As a general matter, some of those places, like Vice or Vox or Huffington, will succeed if they continue to attract loyal viewers and readers. But they won’t all succeed. The amount of the valuations being paid for them is breathtaking, given their collective lack of cash flow.
Is there a model?
Brill: For my money, look at the most successful online content business. It’s a nonprofit, Consumer Reports. What does it do? It says if you want to know what kind of toaster to buy, give us $3.95 or something like that online to get all the toaster ratings or $29 to get all the ratings all year. It is high quality editorial content people are willing to pay for. That doesn’t mean everybody has to use that model. But in the history of the world, if you are talking about quality journalism, where you have to pay people to do real reporting, and go travel to do interviews, in the history of the world, it would be hard to name the quality journalism organization that existed solely on advertising revenue. The closest is the broadcast networks in the ’60s, ’70s and ’80s when they had 90 percent of the eyeballs in the country. And even then their news operations mostly didn’t make money and were really considered a public service.
Meanwhile, people say CNN is down. But it is still making hundreds of millions of dollars. Why? Because viewers are paying for it through their cable fees. Thus there’s a dual revenue stream. It’s the same at MSNBC, which is highly profitable. And Fox is the most profitable cable channel. They might not all be the operations I would personally run. But, in the case of Fox News, they do something distinctive, pay good money to produce their product and then depend on people wanting to have the channel on their cable system, paying for it and watching
You’ve been involved in two major reporting projects for Time magazine in recent years and, a few months ago, a 15-part series for Huffington Post. What did you come away thinking may be the market for very longer, nuanced journalism that also includes links to virtually all a reporter’s reporting, even including whole court transcripts?
Brill: The lesson is people will read long form stuff if it has quality. On the business side, I was disappointed that Huffington didn’t try to make this [series] part of a new business plan.

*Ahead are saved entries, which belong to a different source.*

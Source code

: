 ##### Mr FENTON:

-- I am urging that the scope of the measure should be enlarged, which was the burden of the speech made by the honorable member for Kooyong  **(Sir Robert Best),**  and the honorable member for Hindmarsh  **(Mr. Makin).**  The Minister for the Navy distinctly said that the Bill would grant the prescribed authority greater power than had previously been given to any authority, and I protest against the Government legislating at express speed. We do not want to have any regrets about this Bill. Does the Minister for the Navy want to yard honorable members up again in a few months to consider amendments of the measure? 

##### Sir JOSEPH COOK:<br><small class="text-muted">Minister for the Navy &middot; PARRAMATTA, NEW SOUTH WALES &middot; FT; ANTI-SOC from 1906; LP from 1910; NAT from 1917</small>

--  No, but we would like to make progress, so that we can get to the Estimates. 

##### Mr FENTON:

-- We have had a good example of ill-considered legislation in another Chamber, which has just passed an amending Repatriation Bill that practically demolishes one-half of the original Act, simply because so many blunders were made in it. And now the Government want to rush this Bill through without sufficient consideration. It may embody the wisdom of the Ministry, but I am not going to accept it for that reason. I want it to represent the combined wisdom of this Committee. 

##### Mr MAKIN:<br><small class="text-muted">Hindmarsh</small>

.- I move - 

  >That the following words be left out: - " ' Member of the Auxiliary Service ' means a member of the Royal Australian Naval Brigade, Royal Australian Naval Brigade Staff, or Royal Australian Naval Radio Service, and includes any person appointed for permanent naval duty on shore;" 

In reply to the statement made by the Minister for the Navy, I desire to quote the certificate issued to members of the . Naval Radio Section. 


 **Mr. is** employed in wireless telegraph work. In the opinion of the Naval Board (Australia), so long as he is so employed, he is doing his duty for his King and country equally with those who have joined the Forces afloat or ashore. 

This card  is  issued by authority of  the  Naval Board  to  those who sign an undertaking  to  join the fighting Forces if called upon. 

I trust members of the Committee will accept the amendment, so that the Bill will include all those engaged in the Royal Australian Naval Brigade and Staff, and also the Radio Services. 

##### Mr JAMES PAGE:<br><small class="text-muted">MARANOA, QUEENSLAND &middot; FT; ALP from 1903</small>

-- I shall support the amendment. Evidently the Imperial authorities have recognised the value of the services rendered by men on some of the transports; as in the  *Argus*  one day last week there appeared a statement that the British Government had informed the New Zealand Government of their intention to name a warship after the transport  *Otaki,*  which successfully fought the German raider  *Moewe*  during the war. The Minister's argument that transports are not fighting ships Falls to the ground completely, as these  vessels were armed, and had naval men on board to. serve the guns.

Everything on Highline [the longform Huffpo section where the series was published] doesn’t have any ads. It’s basically a charity venture. I wanted them to have people read two or three chapters for free and then have to pay two dollars to read the rest of them. Fewer people would read it but, thinking long term, if they had done that — and millions read more than one chapter — that would have been more of a business. After about a week of having my special issue on healthcare prices up for free, TIME put it behind their not terribly efficient paywall and got thousands of new paid subscriptions. That is how it ought to work. If you do something really well, there’s no shame in getting people to pay for it.